Considering the diagrams that you have posted, as you see, each cell uses the output of its precursor cell. For example, when you want to feed in x2 into your LSTM network, you will have to use h1 from the previous cell (i.e., the output from previous timestep) along with the vector for x2. Feeding these two will give you h2, which will then be propagated forward to the next cell. This is an example of what is going on in timestep t=2.

A recurrent neural network can be thought of as multiple copies of the same network, each passing a message to a successor. In the tutorials though, you see that these networks are unrolled for the sake of understandability. This is not exactly what's happening in practice, since cells that are pictured are not separate because they all have the same parameters which get updated with each backpropagation iteration.

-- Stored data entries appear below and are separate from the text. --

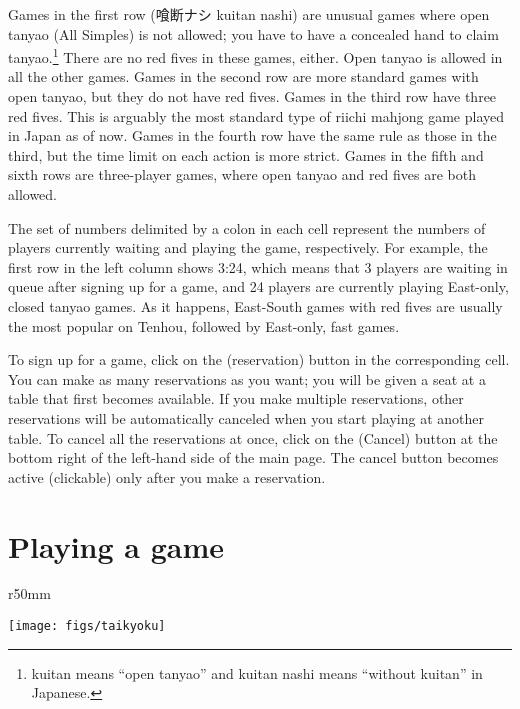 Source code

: \bigskip
Games in the first row (喰断ナシ {\jap kuitan nashi}) are unusual games where open {\jap tanyao} (All Simples) is not allowed; you have to have a concealed hand to claim {\jap tanyao}.\footnote{{\jap kuitan} means ``open {\jap tanyao}'' and {\jap kuitan nashi} means ``without {\jap kuitan}'' in Japanese.} There are no red fives in these games, either. 
Open {\jap tanyao} is allowed in all the other games. Games in the second row are more standard games with open {\jap tanyao}, but they do not have red fives. 
Games in the third row have three red fives. This is arguably the most standard type of riichi mahjong game played in Japan as of now. 
Games in the fourth row have the same rule as those in the third, but the time limit on each action is more strict. 
Games in the fifth and sixth rows are three-player games, where open {\jap tanyao} and red fives are both allowed. 

\bigskip
The set of numbers delimited by a colon in each cell represent the numbers of players currently waiting and playing the game, respectively. For example, the first row in the left column shows 3:24, which means that 3 players are waiting in queue after signing up for a game, and 24 players are currently playing East-only, closed {\jap tanyao} games. As it happens, East-South games with red fives are usually the most popular on {\jap Tenhou}, followed by East-only, fast games. 

\bigskip
To sign up for a game, click on the  (reservation) button in the corresponding cell. You can make as many reservations as you want; you will be given a seat at a table that first becomes available. If you make multiple reservations, other reservations will be automatically canceled when you start playing at another table. To cancel all the reservations at once, click on the  (Cancel) button at the bottom right of the left-hand side of the main page. The cancel button becomes active (clickable) only after you make a reservation. 

\newpage
\section{Playing a game}

\begin{wrapfigure}{r}{50mm}
\vspace{-20pt}
\begin{center}
\texttt{[image: figs/taikyoku]}
\end{center}
\vspace{-20pt}
\end{wrapfigure}


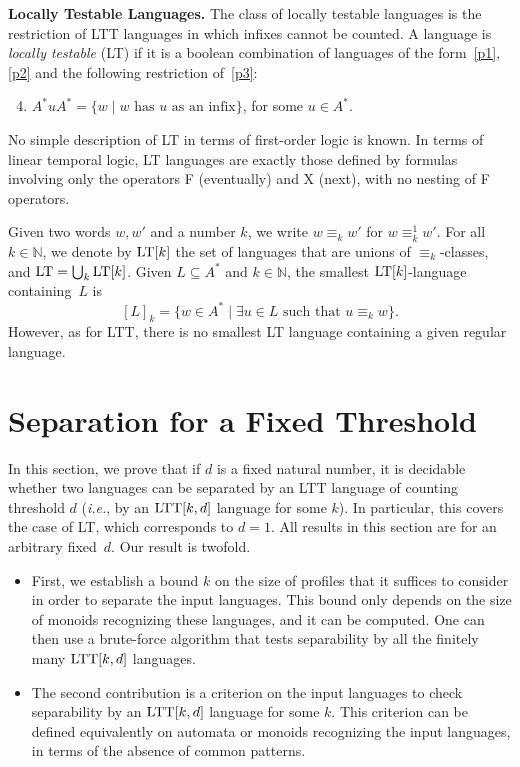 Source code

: \documentclass{LMCS}
\newcommand\nat{\ensuremath{\mathbb{N}}\xspace}
\newcommand{\lt}{\textup{LT}\xspace}
\newcommand{\ltt}{\textup{LTT}\xspace}
\newcommand\ltteq[2]{\ensuremath{\equiv_{#1}^{#2}}\xspace}
\newcommand\lteq[1]{\ensuremath{\equiv_{#1}}\xspace}
\newcommand\klteq{\lteq{k}}
\newcommand{\ltclos}[2]{\ensuremath{[#1]_{#2}}}
\theoremstyle{plain}
\begin{document}
\medskip
\noindent
{\textbf{Locally Testable Languages.}} The class of locally
testable languages is the restriction of \ltt languages in which
infixes cannot be counted. A language 
is \emph{locally testable} (\lt) if it is a boolean combination of
languages of the form~\eqref{p1}, \eqref{p2} and the following
restriction of~\eqref{p3}:

\begin{enumerate}
\setcounter{enumi}{3}
\item\label{p4} $ A^* u A^* = \{w \mid \text{$w$ has $u$ as an infix}\}$, for some $u \in A^{*}$.
\end{enumerate}

No simple description of \lt in terms of first-order logic is known.
In terms of linear temporal logic, \lt languages are exactly those defined by
formulas involving only the operators \textsf{F} (eventually) and
\textsf{X} (next), with no nesting of \textsf{F} operators.

Given two words $w,w'$ and a number $k$, we write $w \klteq w'$ 
for $w \ltteq{k}{1} w'$. For all $k \in \mathbb{N}$, we denote by $\lt[k]$ the 
set of languages that are unions of \klteq-classes, and
$\lt=\bigcup_{k}\lt[k]$. Given $L\subseteq A^*$ and $k\in\nat$, the
smallest $\lt[k]$-language containing~$L$ is
$$\ltclos{L}{k}=\{w\in A^*\mid \exists u\in L\text{ such that }u\klteq
w\}.$$
However, as for \ltt, there is no smallest \lt language containing a given
regular language.




\section{Separation for a Fixed Threshold}
\label{sec:boundk}
\makeatletter{}In this section, we prove that if $d$ is a fixed natural number,
it is decidable whether two languages can be separated by an
\ltt language of counting threshold $d$ (\emph{i.e.}, by an
$\ltt[k,d]$ language for some $k$). In particular, this covers the
case of \lt, which corresponds to $d=1$. All results in this section are
for an arbitrary fixed~$d$. Our result is twofold.

\begin{itemize}
\item First, we establish a bound $k$ on the size of profiles that it 
  suffices to consider in order to separate the input languages. This
  bound only depends on the size of monoids recognizing these languages,
  and it can be computed. One can then use a brute-force algorithm
  that tests separability by all the finitely many $\ltt[k,d]$
  languages.
\item The second contribution is a criterion on the input languages to
  check separability by an $\ltt[k,d]$ language for some $k$. This
  criterion can be defined equivalently on automata or monoids
  recognizing the input languages, in terms of the absence of common patterns.
\end{itemize}
\end{document}

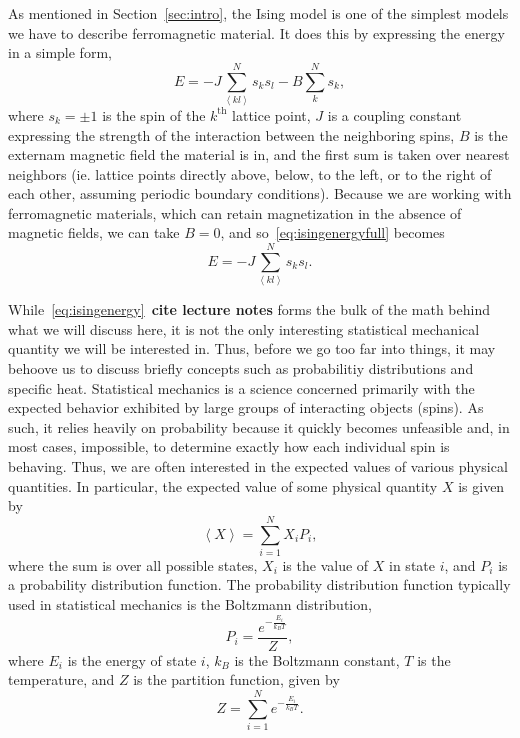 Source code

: \documentclass[12pt]{article}
\numberwithin{equation}{section}
\begin{document}
As mentioned in Section~\ref{sec:intro}, the Ising model is one of the simplest models we have to describe ferromagnetic material.  It does this by expressing the energy in a simple form,
\begin{equation}
\label{eq:isingenergyfull}
E = -J\sum_{\left<kl\right>}^{N}s_{k}s_{l}-B\sum_{k}^{N}s_{k},
\end{equation}
where $s_{k}=\pm1$ is the spin of the $k^{\text{th}}$ lattice point, $J$ is a coupling constant expressing the strength of the interaction between the neighboring spins, $B$ is the externam magnetic field the material is in, and the first sum is taken over nearest neighbors (ie. lattice points directly above, below, to the left, or to the right of each other, assuming periodic boundary conditions).  Because we are working with ferromagnetic materials, which can retain magnetization in the absence of magnetic fields, we can take $B=0$, and so~\eqref{eq:isingenergyfull} becomes
\begin{equation}
\label{eq:isingenergy}
E = -J\sum_{\left<kl\right>}^{N}s_{k}s_{l}.
\end{equation}
\par While~\eqref{eq:isingenergy}~\textbf{cite lecture notes} forms the bulk of the math behind what we will discuss here, it is not the only interesting statistical mechanical quantity we will be interested in.  Thus, before we go too far into things, it may behoove us to discuss briefly concepts such as probabilitiy distributions and specific heat.  Statistical mechanics is a science concerned primarily with the expected behavior exhibited by large groups of interacting objects (spins).  As such, it relies heavily on probability because it quickly becomes unfeasible and, in most cases, impossible, to determine exactly how each individual spin is behaving.  Thus, we are often interested in the expected values of various physical quantities.  In particular, the expected value of some physical quantity $X$ is given by 
\begin{equation}
\label{eq:expvaldef}
\left<X\right>=\sum_{i=1}^{N}X_{i}P_{i},
\end{equation}
where the sum is over all possible states, $X_{i}$ is the value of $X$ in state $i$, and $P_{i}$ is a probability distribution function.  The probability distribution function typically used in statistical mechanics is the Boltzmann distribution, 
\begin{equation}
\label{eq:boltzmann}
P_{i} = \frac{e^{-\frac{E_{i}}{k_{B}T}}}{Z},
\end{equation}
where $E_{i}$ is the energy of state $i$, $k_{B}$ is the Boltzmann constant, $T$ is the temperature, and $Z$ is the partition function, given by
\begin{equation}
\label{eq:partition}
Z=\sum_{i=1}^{N}e^{-\frac{E_{i}}{k_{B}T}}.
\end{equation}
\end{document}
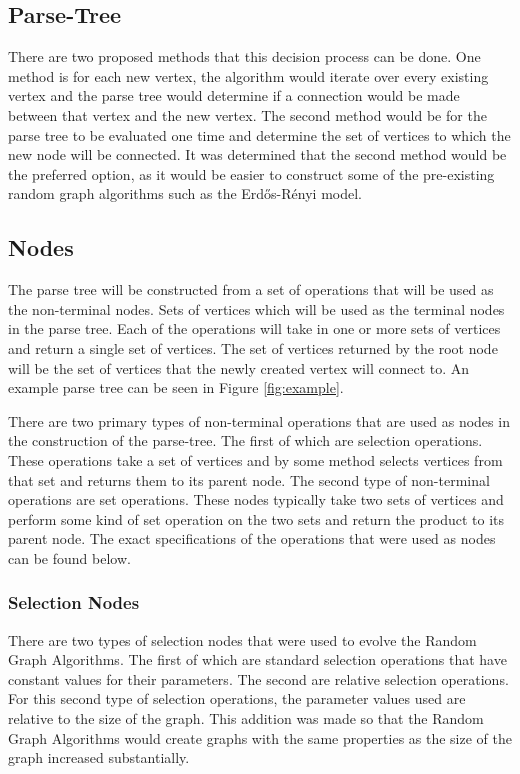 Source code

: \documentclass{article}
\begin{document}
\subsection{Parse-Tree}
There are two proposed methods that this decision process can be done. One method is for each new vertex, 
the algorithm would iterate over every existing vertex and the parse tree would determine if a 
connection would be made between that vertex and the new vertex. The second method would be for the parse 
tree to be evaluated one time and determine the set of vertices to which the new node will be connected.  
It was determined that the second method would be the preferred option, as it would be easier to 
construct some of the pre-existing random graph algorithms such as the Erd\H{o}s-R\'{e}nyi model.

\subsection{Nodes}
The parse tree will be constructed from a set of operations that will be used as the non-terminal 
nodes. Sets of vertices which will be used as the terminal nodes in the parse tree.  Each of the operations will take 
in one or more sets of vertices and return a single set of vertices. The set of vertices returned by the 
root node will be the set of vertices that the newly created vertex will connect to. 
An example parse tree can be seen in Figure \ref{fig:example}.

There are two primary types of non-terminal operations that are used as nodes in the construction of the parse-tree. The
first of which are selection operations. These operations take a set of vertices and by some method selects vertices from
that set and returns them to its parent node. The second type of non-terminal operations are set operations. These nodes 
typically take two sets of vertices and perform some kind of set operation on the two sets and return the product to its
parent node. The exact specifications of the operations that were used as nodes can be found below.

\subsubsection{Selection Nodes}
There are two types of selection nodes that were used to evolve the Random Graph Algorithms. The first of which are standard
selection operations that have constant values for their parameters. The second are relative selection operations. For this 
second type of selection operations, the parameter values used are relative to the size of the graph. This addition was made
so that the Random Graph Algorithms would create graphs with the same properties as the size of the graph increased substantially. 
\end{document}
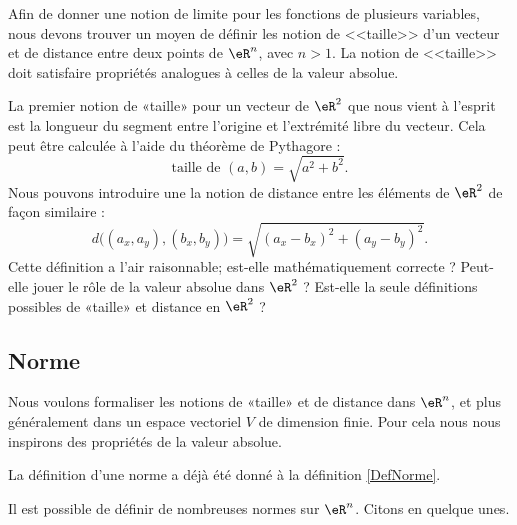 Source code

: Afin de donner une notion de limite pour les fonctions de plusieurs variables, nous devons trouver un moyen de définir les notion de <<taille>> d'un vecteur et de distance entre deux points de $\eR^n$, avec $n>1$. La notion de <<taille>> doit satisfaire propriétés analogues à celles de la valeur absolue. 

La premier notion de «taille» pour un vecteur de $\eR^2$ que nous vient à l'esprit est la longueur du segment entre l'origine et l'extrémité libre du vecteur. Cela peut être calculée à l'aide du théorème de Pythagore : 
\begin{equation}
  \textrm{taille de } (a,b) = \sqrt{a^2+b^2}.
\end{equation}
Nous pouvons introduire une la notion de distance entre les éléments de $\eR^2$ de façon similaire :
\begin{equation}
	d\big((a_x,a_y),(b_x,b_y)\big)=\sqrt{  (a_x-b_x)^2+(a_y-b_y)^2  }.
\end{equation}
Cette définition a l'air raisonnable; est-elle mathématiquement correcte ? Peut-elle jouer le rôle de la valeur absolue dans $\eR^2$ ? Est-elle la seule définitions possibles de «taille» et distance en $\eR^2$ ?  

\subsection{Norme}

Nous voulons formaliser les notions de «taille» et de distance dans $\eR^n$, et plus généralement dans un espace vectoriel $V$ de dimension finie. Pour cela nous nous inspirons des propriétés de la valeur absolue.

La définition d'une norme a déjà été donné à la définition \ref{DefNorme}.


Il est possible de définir de nombreuses normes sur $\eR^n$. Citons en quelque unes. 

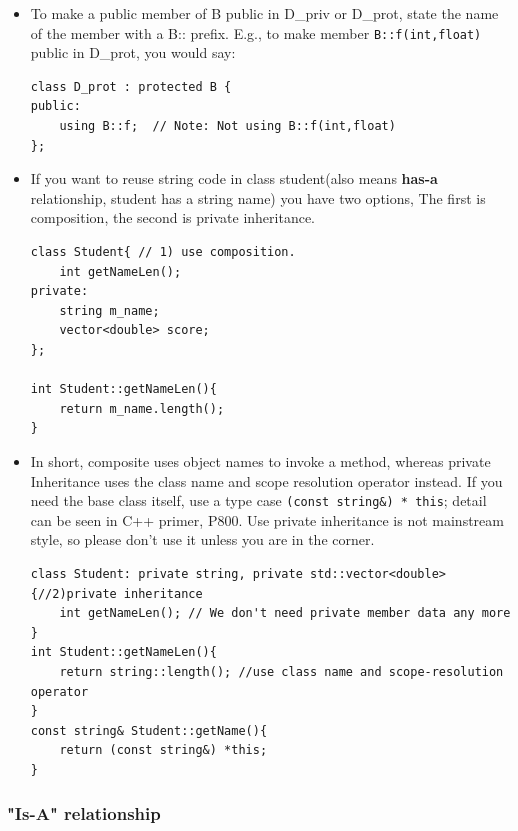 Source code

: \documentclass[a4paper,11pt,twoside]{book}
\begin{document}
\begin{itemize}
\begin{enumerate}
	\end{enumerate}

	\item To make a public member of B public in D\_priv or D\_prot, state the name of the member with a B:: prefix. E.g., to make member \texttt{B::f(int,float)} public in D\_prot, you would say:
\begin{lstlisting}[numbers=none]
class D_prot : protected B {
public:
	using B::f;  // Note: Not using B::f(int,float)
};
\end{lstlisting}

    \item If you want to reuse string code in class student(also means \textbf{has-a} relationship, student has a string name) you have two options, The first is composition,  the second is private inheritance.
\begin{lstlisting}[numbers=none]
class Student{ // 1) use composition.
	int getNameLen();
private:
	string m_name;
	vector<double> score;
};

int Student::getNameLen(){
	return m_name.length();
}
\end{lstlisting}

\item In short, composite uses object names to invoke a method, whereas private Inheritance uses the class name and scope resolution operator instead. If you need the base class itself, use a type case \texttt{(const string\&) * this}; detail can be seen in C++ primer, P800. Use private inheritance is not mainstream style, so please don't use it unless you are in the corner. 
\begin{lstlisting}[numbers=none]
class Student: private string, private std::vector<double>{//2)private inheritance
	int getNameLen(); // We don't need private member data any more
}
int Student::getNameLen(){
	return string::length(); //use class name and scope-resolution operator
}
const string& Student::getName(){
	return (const string&) *this;
}
\end{lstlisting}
\end{itemize}

\subsubsection{"Is-A" relationship}
\end{document}
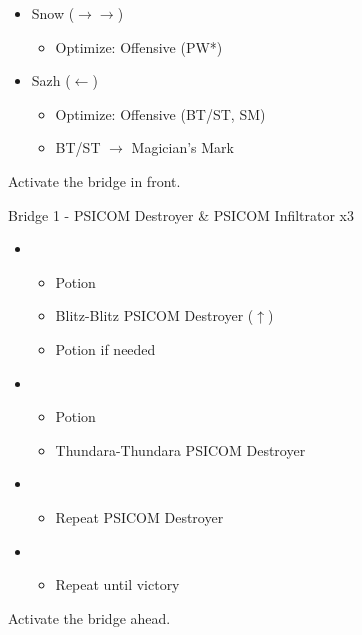 \begin{multicols}{2}
\begin{menu}
\begin{itemize}
\begin{itemize}
\begin{itemize}
              \end{itemize}
        \item Snow ($\rightarrow\rightarrow$)
              \begin{itemize}
                \item Optimize: Offensive (PW*)
              \end{itemize}
        \item Sazh ($\leftarrow$)
              \begin{itemize}
                \item Optimize: Offensive (BT/ST, SM)
                \item BT/ST $\rightarrow$ Magician's Mark
              \end{itemize}
      \end{itemize}
    \end{itemize}
  \end{menu}

  Activate the bridge in front.

  \begin{battle}[0:28]{Bridge 1 - PSICOM Destroyer \& PSICOM Infiltrator x3}
    \begin{itemize}
      \item \first
            \begin{itemize}
              \item Potion
              \item Blitz-Blitz PSICOM Destroyer ($\uparrow$)
              \item Potion if needed
            \end{itemize}
      \item \second
            \begin{itemize}
              \item Potion
              \item Thundara-Thundara PSICOM Destroyer
            \end{itemize}
      \item \first
            \begin{itemize}
              \item Repeat PSICOM Destroyer
            \end{itemize}
      \item \fifth
            \begin{itemize}
              \item Repeat until victory
            \end{itemize}
    \end{itemize}
      
  \end{battle}
  Activate the bridge ahead.
  \vfill


\end{multicols}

To make it more understandable, consider the code snippet below.

# X is the input sequence (e.g., word embeddings vectors)
# steps is the input sequence length
# h0, and c0 are zero state vector (commonly done) that you want to 
# feed into the first RNN cell
# h_out is the hidden states that the RNN network outputs


X = torch.randn(seq_len, hidden_dim) 
steps = range(seq_len)
h0 = torch.zeros(seq_len, hidden_dim)
c0 = torch.zeros(seq_len, hidden_dim)
hidden = (h0, c0)
h_out = list()

for i in steps:
    # advance rnn
    hidden = RNN(X[i], hidden)
    hy, cy = hidden
    h_out.append(hy)

Suppose that RNN(.,.) is an RNN (LSTM/GRU) cell that has a bunch of trainable parameters such as weight matrices and biases. These parameters are all the same and being learned by each X[i] and hidden instances that are fed into the RNN cell at each iteration.

So back to your question, an RNN network is actually a multiple copies of RNN cells that gets trained as you proceed training.